**WORK REQUIRED:**
Copy out all of the lines below exactly; the pictures do not belong in the copy.

**SOURCE INFORMATION:**
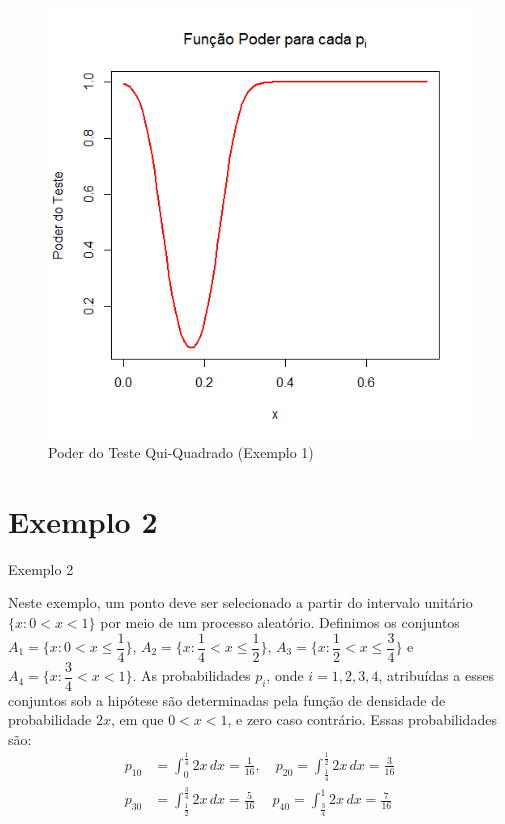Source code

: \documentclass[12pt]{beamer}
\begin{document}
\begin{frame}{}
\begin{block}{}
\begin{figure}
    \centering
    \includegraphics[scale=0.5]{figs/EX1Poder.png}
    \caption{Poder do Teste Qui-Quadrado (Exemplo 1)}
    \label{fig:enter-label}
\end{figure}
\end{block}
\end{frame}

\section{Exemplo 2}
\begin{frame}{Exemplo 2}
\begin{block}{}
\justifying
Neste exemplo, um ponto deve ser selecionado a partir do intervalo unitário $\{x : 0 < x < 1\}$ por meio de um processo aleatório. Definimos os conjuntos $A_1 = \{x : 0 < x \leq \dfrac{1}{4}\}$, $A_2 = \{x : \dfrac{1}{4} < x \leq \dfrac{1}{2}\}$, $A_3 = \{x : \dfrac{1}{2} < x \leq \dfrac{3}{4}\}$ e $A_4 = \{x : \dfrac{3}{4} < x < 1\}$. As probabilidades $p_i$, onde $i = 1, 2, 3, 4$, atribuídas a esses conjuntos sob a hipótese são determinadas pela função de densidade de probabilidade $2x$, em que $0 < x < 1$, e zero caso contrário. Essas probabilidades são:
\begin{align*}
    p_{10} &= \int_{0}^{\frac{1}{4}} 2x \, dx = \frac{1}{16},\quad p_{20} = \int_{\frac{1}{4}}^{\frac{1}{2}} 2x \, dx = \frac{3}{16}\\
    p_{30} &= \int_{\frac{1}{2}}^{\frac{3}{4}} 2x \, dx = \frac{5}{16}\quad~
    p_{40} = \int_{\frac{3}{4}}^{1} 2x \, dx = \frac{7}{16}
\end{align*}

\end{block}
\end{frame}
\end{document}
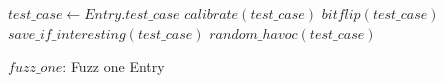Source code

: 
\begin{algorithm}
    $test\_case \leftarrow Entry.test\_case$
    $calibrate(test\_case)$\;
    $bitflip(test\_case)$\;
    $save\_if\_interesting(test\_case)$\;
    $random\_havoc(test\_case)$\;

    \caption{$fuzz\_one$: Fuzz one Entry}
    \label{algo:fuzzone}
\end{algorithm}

**TASK OUTPUT:**
Source code

: \documentclass[12pt]{beamer}
\begin{document}
\begin{frame}{}
\begin{block}{}
\begin{figure}
    \centering
    \includegraphics[scale=0.5]{figs/EX1Poder.png}
    \caption{Poder do Teste Qui-Quadrado (Exemplo 1)}
    \label{fig:enter-label}
\end{figure}
\end{block}
\end{frame}

\section{Exemplo 2}
\begin{frame}{Exemplo 2}
\begin{block}{}
\justifying
Neste exemplo, um ponto deve ser selecionado a partir do intervalo unitário $\{x : 0 < x < 1\}$ por meio de um processo aleatório. Definimos os conjuntos $A_1 = \{x : 0 < x \leq \dfrac{1}{4}\}$, $A_2 = \{x : \dfrac{1}{4} < x \leq \dfrac{1}{2}\}$, $A_3 = \{x : \dfrac{1}{2} < x \leq \dfrac{3}{4}\}$ e $A_4 = \{x : \dfrac{3}{4} < x < 1\}$. As probabilidades $p_i$, onde $i = 1, 2, 3, 4$, atribuídas a esses conjuntos sob a hipótese são determinadas pela função de densidade de probabilidade $2x$, em que $0 < x < 1$, e zero caso contrário. Essas probabilidades são:
\begin{align*}
    p_{10} &= \int_{0}^{\frac{1}{4}} 2x \, dx = \frac{1}{16},\quad p_{20} = \int_{\frac{1}{4}}^{\frac{1}{2}} 2x \, dx = \frac{3}{16}\\
    p_{30} &= \int_{\frac{1}{2}}^{\frac{3}{4}} 2x \, dx = \frac{5}{16}\quad~
    p_{40} = \int_{\frac{3}{4}}^{1} 2x \, dx = \frac{7}{16}
\end{align*}

\end{block}
\end{frame}
\end{document}
Source code

: 
\begin{algorithm}
    $test\_case \leftarrow Entry.test\_case$
    $calibrate(test\_case)$\;
    $bitflip(test\_case)$\;
    $save\_if\_interesting(test\_case)$\;
    $random\_havoc(test\_case)$\;

    \caption{$fuzz\_one$: Fuzz one Entry}
    \label{algo:fuzzone}
\end{algorithm}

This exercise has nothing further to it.